A primaquina é o tratamento mais comum para a eliminação de P. vivax,  usado desde a década de 1950 e administrado diariamente por até 14 dias. Em muitas áreas endêmicas, a malária por Plasmodium vivax é uma doença predominantemente de adultos jovens e crianças. As recomendações internacionais para a cura radical recomendam doses-alvo fixas de 0,25 ou 0,5 mg/kg/dia de primaquina por 14 dias para pacientes de todas as idades que não têm deficiência de glicose-6-fosfato desidrogenase. No entanto, para muitos medicamentos antimaláricos, incluindo a primaquina, há evidências de que as crianças têm exposições mais baixas do que os adultos com a mesma dose ajustada ao peso. Em relação à primaquina em dose única baixa, a ideia por trás dela é que, se tomada amplamente, deve beneficiar a comunidade porque bloqueia a transmissão entre uma pessoa infectada e o mosquito. Com a disponibilidade de primaquina aromatizada, espera-se que as crianças tenham maior probabilidade de tomá-la e, assim, contribuam mais para o efeito comunitário.

Além da malária, existem outras doenças tropicais negligenciadas (DTNs) que não possuem medicamentos disponíveis para tratar as crianças, apesar do excelente trabalho realizado por grupos como a Drugs for Neglected Diseases Initiative (DNDi, na sigla em inglês) e Medicines for Malaria Venture (MMV, na sigla em inglês).
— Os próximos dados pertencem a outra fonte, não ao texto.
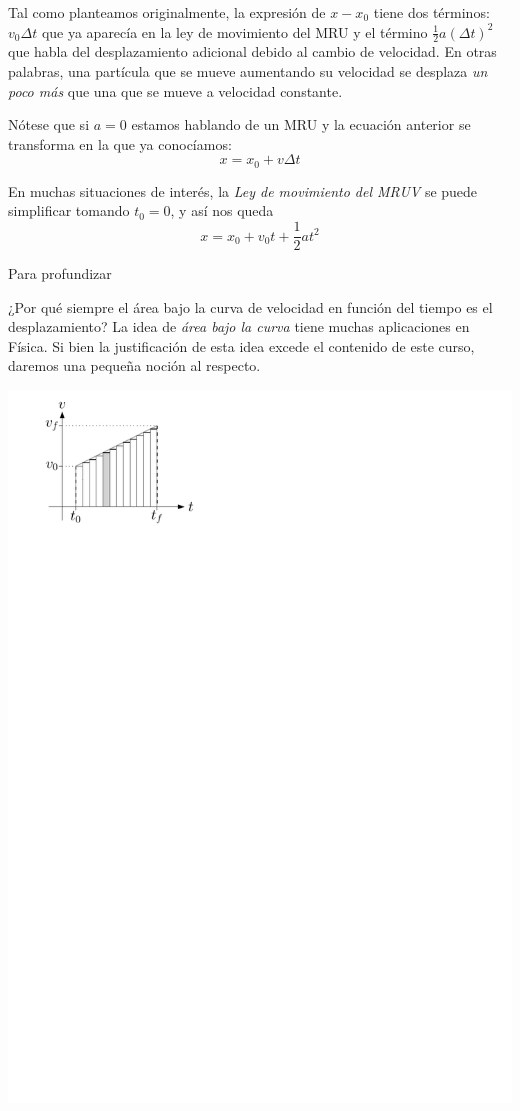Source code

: Tal como planteamos originalmente, la expresión de $x-x_0$ tiene dos términos: $v_0\Delta t$ que ya aparecía en la ley de movimiento del MRU y el término $\frac{1}{2}a(\Delta t)^2$ que habla del desplazamiento adicional debido al cambio de velocidad. En otras palabras, una partícula que se mueve aumentando su velocidad se desplaza \textit{un poco más} que una que se mueve a velocidad constante.

Nótese que si $a=0$ estamos hablando de un MRU y la ecuación anterior se transforma en la que ya conocíamos:
$$x=x_0+v\Delta t$$

En muchas situaciones de interés, la \textit{Ley de movimiento del MRUV} se puede simplificar tomando $t_0=0$, y así nos queda $$x=x_0+v_0t+\frac{1}{2}at^2$$

\begin{mybox}{Para profundizar}

¿Por qué siempre el área bajo la curva de velocidad en función del tiempo es el desplazamiento? La idea de \textit{área bajo la curva} tiene muchas aplicaciones en Física. Si bien la justificación de esta idea excede el contenido de este curso, daremos una pequeña noción al respecto.

\begin{center}
\centering
\includegraphics[scale=0.8]{img/integral.pdf}
\end{center}


\end{mybox}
No entanto, o processo tem sido bastante lento. “Historicamente, esse é um problema que existe há muitos anos e a indústria farmacêutica não tem interesse em investir em DTNs porque as margens de lucro são baixas. No caso da malária, parece não fazer muito sentido ter regimes otimizados maravilhosos no papel e não dispor de medicamentos adequados para usar no campo. Foi isso que nos guiou. Somos um grupo pequeno, estamos entusiasmados, temos energia e certamente queremos levar a primaquina pediátrica adiante e, talvez no futuro, expandir nosso portfólio para incluir medicamentos pediátricos para outras DTNs”, finaliza o Dr. Taylor.

Apesar do progresso contínuo no desenvolvimento de medicamentos e nos esforços de controle da malária, ela ainda é uma das doenças com impacto substancial na morbidade e mortalidade da população mundial, especialmente na África Subsaariana.